**Data shown**.
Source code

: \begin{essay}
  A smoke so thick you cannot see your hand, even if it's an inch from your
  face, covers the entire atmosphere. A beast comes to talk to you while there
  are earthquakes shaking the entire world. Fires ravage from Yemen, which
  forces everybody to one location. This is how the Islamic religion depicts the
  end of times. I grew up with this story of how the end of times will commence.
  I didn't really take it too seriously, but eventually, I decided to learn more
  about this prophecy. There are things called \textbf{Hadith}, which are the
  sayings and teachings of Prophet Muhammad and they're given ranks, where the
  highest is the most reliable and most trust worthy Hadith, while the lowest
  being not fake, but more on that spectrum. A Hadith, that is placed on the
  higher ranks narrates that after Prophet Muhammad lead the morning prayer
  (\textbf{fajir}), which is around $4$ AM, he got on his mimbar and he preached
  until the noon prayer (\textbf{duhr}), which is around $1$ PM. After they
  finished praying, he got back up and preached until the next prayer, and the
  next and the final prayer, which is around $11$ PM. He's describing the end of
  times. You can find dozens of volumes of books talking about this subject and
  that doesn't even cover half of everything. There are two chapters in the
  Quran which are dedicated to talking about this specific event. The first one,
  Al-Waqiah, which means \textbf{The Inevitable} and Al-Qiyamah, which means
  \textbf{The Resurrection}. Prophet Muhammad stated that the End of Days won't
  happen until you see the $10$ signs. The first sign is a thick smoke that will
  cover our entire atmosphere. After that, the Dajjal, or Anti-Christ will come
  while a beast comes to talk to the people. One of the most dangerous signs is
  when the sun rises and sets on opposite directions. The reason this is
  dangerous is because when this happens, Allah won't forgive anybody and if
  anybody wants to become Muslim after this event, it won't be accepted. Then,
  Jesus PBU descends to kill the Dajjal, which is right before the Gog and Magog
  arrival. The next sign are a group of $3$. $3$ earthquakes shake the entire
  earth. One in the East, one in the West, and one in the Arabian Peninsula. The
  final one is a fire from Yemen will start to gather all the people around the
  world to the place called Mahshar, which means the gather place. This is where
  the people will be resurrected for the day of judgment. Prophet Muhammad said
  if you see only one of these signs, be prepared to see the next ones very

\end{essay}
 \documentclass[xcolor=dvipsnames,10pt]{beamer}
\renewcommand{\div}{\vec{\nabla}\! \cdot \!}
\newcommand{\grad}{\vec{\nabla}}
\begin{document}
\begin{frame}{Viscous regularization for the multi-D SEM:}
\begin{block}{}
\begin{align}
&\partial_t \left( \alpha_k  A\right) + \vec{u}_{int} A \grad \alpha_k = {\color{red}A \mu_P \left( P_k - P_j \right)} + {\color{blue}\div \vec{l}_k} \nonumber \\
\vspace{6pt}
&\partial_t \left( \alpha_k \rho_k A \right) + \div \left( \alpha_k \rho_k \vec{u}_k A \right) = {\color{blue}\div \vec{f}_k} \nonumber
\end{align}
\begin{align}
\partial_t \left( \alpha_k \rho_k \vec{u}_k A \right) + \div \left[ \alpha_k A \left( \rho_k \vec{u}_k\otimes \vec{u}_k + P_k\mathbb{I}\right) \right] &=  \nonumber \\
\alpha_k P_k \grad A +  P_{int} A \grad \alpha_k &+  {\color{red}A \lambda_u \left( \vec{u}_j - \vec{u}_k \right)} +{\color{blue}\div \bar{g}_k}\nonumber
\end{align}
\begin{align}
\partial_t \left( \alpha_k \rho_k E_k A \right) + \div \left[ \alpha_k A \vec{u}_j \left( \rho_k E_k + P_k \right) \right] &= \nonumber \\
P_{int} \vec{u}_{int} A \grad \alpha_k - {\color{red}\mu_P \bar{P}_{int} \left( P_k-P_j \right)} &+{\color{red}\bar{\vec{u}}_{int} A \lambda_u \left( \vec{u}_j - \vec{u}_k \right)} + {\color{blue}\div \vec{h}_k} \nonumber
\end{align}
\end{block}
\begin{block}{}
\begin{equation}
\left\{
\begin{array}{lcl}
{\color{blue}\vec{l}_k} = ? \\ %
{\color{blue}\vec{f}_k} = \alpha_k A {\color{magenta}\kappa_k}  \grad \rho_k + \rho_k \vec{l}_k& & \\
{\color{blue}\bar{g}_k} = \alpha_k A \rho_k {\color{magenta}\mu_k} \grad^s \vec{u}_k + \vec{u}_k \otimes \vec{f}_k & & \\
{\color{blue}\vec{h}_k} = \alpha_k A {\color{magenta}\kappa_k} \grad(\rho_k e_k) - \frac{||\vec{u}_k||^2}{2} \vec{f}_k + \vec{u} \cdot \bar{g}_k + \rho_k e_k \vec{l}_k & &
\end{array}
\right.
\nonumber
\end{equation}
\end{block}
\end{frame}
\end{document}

**Task to complete**. Set down, exactly as they appear, the lines above from the first one to the line that holds "I didn't really", both included, please, and no others.

**Your response**.
Source code

: \begin{essay}
  A smoke so thick you cannot see your hand, even if it's an inch from your
  face, covers the entire atmosphere. A beast comes to talk to you while there
  are earthquakes shaking the entire world. Fires ravage from Yemen, which
  forces everybody to one location. This is how the Islamic religion depicts the
  end of times. I grew up with this story of how the end of times will commence.
  I didn't really take it too seriously, but eventually, I decided to learn more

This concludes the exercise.